(As you can see in the advanced manual page 8.1ff there is no panning option espacially for the looper.
The solution is to aleady record panned.
Gernerally the looper can be placed at the first or last position. To record the complete panned sound you must place the looper at the last position.
Now that your playing has been recorded by the looper you can change your preset or edit the sound (change panning), because the looper itself is undependent.
- Set the looper at last position.
- Make a preset panned hard left.
- Record with your looper.
- Change the preset or edit preset panned hard right.
- Playback the looper and start playing yourself.)
Sorry - my answer is not correct. I haven't tried it before. This idea came just out of my head.
This isn't correct. If you put the looper last in the chain, it will always sum what's coming into it and output it as a dual mono signal. So any panning you have in your tones will disappear. There's not really a good way to pan the looper. You can do some sort of separation by using the FX loop block cleverly, but it's not a very good solution because it requires modifying every patch that you want to use it in.
Thanks for the replies. Really gives me a thing or two to think about. Anyway, I played around with the looper today and it seems that I don't get the right volume of when I play a riff, and when the looper records it. It's too soft. Is my Volume setting the culprit since it's on 100%? My Master Volume is on 50%.

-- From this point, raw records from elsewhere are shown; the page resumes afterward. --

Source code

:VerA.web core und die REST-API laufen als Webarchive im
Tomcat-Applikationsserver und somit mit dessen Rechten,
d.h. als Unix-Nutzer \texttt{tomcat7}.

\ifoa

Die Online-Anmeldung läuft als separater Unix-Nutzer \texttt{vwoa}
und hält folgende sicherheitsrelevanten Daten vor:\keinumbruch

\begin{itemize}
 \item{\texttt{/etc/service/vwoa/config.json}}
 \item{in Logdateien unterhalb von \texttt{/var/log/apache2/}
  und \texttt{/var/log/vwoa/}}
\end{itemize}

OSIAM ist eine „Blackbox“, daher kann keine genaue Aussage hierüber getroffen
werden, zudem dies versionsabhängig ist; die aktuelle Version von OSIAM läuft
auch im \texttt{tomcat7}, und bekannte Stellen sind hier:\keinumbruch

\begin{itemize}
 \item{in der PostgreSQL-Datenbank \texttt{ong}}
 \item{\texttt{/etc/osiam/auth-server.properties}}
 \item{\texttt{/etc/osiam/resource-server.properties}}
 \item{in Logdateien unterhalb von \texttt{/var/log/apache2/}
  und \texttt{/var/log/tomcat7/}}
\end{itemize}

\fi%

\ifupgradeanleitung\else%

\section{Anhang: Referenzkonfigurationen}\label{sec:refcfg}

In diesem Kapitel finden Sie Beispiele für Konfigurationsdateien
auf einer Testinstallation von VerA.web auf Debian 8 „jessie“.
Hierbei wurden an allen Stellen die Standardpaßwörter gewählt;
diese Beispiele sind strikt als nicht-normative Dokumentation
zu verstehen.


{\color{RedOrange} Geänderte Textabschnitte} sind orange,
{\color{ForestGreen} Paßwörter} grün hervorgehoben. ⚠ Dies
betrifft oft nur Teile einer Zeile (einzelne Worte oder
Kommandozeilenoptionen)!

Question, what does POST or PRE actually mean?
Many thanks again!
Placing the Looper in PRE postion means the looper will record the dry, unprocessed tone directly from the inputs. The recording is done before the amp/fx are applied to the incoming signal. This is useful when you want to experiment with different presets while playing back the looped recording of the dry signal. You can test out different amps/fx instantaneously without having to play the guitar.
Placing the Looper in POST position means that the looper will record the fully processed signal - all amp/fx in the preset are applied to the recording. This is useful when you want to, for instance, play a lead solo on top of playback of a processed rhythm guitar recording.